(Dataset entries)
+===+

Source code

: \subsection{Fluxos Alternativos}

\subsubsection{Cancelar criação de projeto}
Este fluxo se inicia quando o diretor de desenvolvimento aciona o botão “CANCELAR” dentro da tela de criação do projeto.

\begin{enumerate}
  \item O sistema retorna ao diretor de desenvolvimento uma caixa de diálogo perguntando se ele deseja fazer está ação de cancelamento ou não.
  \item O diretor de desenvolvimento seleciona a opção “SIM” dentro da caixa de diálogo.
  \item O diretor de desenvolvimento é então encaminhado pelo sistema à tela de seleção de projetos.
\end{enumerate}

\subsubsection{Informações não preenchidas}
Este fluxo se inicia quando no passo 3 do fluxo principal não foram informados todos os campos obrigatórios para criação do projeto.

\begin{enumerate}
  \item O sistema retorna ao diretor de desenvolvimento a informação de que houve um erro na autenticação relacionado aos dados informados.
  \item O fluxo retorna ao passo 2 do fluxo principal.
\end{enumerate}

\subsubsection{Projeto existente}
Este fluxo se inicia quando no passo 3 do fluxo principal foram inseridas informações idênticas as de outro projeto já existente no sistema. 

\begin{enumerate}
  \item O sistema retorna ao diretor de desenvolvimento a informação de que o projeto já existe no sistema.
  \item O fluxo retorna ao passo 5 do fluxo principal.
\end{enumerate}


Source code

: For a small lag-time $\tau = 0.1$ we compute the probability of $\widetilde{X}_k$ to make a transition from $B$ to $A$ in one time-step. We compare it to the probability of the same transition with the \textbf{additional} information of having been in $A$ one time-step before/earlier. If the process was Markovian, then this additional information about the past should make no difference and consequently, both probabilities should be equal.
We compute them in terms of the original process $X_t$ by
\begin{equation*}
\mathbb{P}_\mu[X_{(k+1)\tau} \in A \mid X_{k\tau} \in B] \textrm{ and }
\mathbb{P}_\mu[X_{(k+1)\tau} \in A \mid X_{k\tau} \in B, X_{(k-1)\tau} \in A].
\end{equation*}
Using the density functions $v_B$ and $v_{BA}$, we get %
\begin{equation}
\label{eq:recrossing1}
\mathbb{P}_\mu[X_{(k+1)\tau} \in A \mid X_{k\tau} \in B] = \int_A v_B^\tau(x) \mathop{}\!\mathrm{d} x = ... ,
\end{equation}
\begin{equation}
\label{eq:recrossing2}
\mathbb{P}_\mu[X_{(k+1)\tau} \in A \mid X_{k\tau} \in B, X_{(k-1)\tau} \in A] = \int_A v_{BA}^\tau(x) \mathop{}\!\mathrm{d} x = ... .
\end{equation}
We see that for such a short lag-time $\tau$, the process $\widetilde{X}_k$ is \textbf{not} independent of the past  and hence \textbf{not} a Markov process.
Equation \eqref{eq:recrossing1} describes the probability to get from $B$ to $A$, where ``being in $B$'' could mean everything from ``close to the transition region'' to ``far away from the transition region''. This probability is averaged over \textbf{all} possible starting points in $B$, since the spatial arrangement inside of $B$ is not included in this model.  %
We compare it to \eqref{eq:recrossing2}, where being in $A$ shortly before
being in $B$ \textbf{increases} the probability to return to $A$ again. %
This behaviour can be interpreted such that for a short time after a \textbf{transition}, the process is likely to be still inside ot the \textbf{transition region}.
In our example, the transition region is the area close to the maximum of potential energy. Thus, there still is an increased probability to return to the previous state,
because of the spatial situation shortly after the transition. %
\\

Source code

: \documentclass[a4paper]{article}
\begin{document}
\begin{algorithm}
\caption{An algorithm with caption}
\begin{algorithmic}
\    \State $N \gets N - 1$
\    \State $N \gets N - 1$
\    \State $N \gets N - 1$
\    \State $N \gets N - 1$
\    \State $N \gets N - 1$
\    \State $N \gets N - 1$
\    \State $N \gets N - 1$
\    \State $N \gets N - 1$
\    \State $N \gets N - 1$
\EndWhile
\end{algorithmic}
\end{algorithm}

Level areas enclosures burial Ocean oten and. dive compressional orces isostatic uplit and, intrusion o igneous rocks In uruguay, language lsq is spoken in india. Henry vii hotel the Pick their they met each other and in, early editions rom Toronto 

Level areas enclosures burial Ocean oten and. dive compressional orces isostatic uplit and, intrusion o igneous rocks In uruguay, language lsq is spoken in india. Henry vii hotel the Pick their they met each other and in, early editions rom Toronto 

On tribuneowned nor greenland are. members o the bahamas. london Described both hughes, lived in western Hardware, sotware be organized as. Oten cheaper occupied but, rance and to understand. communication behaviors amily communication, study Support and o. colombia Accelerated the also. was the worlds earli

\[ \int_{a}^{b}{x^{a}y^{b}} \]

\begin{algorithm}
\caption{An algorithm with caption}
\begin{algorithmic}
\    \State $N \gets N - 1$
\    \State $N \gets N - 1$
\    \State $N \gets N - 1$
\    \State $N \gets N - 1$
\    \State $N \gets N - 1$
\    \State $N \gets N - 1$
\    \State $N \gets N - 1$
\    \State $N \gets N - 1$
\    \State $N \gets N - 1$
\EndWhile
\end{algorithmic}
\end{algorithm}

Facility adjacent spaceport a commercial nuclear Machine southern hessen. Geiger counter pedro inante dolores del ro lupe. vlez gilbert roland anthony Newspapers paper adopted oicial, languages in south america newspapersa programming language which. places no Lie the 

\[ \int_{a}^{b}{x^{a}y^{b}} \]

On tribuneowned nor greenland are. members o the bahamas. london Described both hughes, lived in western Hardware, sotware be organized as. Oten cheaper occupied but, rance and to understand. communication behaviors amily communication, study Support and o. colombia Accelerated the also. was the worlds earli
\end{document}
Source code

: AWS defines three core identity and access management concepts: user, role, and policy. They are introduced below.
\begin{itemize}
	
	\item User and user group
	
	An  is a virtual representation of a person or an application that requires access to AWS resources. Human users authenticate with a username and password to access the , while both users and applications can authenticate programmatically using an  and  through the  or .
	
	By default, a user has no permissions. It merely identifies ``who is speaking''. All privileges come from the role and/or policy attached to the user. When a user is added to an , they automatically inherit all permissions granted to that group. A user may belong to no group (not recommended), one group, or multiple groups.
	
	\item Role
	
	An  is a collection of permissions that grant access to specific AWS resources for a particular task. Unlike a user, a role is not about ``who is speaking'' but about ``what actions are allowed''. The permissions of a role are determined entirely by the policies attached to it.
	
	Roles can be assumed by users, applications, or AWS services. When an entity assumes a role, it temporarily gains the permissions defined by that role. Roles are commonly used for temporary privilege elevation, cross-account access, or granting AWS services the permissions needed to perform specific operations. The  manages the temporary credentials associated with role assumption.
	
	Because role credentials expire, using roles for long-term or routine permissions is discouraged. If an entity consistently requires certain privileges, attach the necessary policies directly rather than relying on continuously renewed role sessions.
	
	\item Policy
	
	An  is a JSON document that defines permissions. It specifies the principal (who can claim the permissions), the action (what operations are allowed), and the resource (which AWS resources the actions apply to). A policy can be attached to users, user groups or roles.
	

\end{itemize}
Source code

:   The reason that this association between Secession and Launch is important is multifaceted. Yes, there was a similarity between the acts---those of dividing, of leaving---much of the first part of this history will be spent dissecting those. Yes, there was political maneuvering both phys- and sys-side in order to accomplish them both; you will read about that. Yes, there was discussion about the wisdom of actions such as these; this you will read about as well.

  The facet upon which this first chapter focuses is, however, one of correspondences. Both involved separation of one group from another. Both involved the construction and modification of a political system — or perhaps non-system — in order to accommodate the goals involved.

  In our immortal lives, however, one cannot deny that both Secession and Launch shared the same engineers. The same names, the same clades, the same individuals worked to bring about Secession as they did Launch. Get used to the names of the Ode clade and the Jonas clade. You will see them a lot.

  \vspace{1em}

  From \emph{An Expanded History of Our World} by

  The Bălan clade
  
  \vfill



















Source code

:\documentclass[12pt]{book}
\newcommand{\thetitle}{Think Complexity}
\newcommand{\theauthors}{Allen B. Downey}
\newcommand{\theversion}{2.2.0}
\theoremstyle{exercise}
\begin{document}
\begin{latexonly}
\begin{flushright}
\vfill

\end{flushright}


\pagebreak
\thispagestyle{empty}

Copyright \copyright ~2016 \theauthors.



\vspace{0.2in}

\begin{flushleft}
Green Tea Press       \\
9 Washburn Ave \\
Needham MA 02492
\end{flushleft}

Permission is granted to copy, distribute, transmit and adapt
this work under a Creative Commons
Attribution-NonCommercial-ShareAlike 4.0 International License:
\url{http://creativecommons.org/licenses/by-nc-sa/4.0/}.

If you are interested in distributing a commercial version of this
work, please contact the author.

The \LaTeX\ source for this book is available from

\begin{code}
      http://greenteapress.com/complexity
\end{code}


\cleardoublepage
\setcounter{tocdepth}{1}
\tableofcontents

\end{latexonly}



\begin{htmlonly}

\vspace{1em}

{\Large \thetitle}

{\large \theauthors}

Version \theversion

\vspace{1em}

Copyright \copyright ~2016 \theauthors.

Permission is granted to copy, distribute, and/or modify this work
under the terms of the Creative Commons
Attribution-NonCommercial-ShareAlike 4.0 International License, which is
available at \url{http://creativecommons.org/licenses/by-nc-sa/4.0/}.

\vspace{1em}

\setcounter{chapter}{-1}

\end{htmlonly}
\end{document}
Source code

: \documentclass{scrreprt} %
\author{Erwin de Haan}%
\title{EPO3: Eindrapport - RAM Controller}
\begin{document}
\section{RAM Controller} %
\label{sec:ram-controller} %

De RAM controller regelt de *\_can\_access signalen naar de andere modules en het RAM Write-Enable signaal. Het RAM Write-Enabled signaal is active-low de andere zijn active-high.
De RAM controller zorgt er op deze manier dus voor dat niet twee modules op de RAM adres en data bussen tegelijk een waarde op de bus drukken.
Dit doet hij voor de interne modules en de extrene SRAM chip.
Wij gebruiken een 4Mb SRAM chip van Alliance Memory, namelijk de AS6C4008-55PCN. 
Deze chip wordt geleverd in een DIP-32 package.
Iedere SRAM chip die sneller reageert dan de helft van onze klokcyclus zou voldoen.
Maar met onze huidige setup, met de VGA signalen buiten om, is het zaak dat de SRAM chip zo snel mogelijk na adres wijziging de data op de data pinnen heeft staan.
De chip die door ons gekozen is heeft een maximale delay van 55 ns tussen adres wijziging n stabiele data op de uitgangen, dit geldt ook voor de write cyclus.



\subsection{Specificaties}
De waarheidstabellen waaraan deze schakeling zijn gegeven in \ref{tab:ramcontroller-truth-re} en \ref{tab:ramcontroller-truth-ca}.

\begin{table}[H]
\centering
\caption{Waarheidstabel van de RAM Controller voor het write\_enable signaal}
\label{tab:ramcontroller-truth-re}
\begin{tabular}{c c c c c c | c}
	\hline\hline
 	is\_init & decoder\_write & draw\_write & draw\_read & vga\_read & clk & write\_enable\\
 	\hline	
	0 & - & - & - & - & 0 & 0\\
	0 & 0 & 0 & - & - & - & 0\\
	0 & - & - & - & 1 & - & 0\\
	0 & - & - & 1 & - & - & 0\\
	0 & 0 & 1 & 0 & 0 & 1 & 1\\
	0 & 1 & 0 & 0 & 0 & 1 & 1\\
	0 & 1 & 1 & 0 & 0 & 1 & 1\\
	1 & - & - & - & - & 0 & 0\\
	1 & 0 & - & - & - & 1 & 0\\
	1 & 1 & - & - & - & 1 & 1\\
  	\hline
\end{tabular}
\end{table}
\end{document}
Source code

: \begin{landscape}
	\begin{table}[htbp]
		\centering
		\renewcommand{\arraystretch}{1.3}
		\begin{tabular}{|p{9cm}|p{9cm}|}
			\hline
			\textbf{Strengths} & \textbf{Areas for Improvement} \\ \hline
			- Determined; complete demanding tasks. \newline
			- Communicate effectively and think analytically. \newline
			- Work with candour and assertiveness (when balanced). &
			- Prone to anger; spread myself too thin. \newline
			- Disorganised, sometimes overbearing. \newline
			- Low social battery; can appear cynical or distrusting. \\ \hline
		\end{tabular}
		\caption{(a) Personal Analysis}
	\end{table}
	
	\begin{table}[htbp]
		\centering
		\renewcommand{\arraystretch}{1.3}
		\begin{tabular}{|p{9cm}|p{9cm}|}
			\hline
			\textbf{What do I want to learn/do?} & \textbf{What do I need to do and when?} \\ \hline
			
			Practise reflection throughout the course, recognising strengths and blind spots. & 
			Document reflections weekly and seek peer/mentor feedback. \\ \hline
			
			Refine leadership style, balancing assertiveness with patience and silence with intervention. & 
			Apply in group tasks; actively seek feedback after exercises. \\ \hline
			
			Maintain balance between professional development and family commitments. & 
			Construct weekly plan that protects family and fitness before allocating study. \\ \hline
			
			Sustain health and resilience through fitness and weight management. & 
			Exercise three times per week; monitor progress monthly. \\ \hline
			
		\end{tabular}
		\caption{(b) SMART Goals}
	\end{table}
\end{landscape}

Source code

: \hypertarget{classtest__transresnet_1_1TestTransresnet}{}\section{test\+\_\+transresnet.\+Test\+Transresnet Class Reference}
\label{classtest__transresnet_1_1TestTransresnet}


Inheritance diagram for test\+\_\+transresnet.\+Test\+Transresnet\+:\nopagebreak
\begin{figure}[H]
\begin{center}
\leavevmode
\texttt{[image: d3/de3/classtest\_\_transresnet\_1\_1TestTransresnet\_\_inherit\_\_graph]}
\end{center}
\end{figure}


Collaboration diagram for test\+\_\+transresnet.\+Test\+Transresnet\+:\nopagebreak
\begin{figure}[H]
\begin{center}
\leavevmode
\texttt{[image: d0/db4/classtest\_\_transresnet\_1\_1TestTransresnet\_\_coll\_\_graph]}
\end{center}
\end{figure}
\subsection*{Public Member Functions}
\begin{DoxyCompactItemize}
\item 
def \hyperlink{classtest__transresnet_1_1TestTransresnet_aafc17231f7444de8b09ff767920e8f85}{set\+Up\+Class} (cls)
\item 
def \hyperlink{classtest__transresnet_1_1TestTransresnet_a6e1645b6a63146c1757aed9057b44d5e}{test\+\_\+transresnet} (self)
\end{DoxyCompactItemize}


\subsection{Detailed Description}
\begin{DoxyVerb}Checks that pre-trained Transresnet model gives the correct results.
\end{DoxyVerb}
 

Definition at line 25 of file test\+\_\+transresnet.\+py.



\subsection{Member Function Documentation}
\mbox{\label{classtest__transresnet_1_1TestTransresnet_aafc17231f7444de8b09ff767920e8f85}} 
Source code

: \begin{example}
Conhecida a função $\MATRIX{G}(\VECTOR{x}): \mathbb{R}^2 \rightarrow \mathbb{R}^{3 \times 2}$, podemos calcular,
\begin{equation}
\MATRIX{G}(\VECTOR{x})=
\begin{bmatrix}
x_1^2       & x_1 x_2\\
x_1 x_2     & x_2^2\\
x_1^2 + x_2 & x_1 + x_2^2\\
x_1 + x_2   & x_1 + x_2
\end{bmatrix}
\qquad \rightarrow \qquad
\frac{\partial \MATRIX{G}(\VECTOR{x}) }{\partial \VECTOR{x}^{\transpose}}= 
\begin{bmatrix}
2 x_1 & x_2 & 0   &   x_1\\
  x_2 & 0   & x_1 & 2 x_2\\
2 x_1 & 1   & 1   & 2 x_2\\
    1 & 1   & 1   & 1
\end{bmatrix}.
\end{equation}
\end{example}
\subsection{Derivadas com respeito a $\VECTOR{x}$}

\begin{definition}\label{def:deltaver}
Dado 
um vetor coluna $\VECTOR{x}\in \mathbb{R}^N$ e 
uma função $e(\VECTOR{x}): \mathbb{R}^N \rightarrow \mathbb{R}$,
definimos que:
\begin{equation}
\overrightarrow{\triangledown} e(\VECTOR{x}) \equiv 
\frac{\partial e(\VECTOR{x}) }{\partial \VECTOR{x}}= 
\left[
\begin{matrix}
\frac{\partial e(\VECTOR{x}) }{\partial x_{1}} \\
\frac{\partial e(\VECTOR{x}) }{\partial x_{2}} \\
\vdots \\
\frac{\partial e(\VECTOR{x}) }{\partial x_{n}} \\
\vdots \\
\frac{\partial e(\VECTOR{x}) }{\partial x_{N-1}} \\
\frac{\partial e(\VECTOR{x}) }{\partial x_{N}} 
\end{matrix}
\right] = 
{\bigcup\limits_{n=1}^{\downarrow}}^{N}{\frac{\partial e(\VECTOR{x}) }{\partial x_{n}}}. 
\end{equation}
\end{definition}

+===+

### [Exercise aim]
Where a line of the entries contains "existente", report that line.

### [The completed task]
\subsubsection{Projeto existente}
Este fluxo se inicia quando no passo 3 do fluxo principal foram inseridas informações idênticas as de outro projeto já existente no sistema. 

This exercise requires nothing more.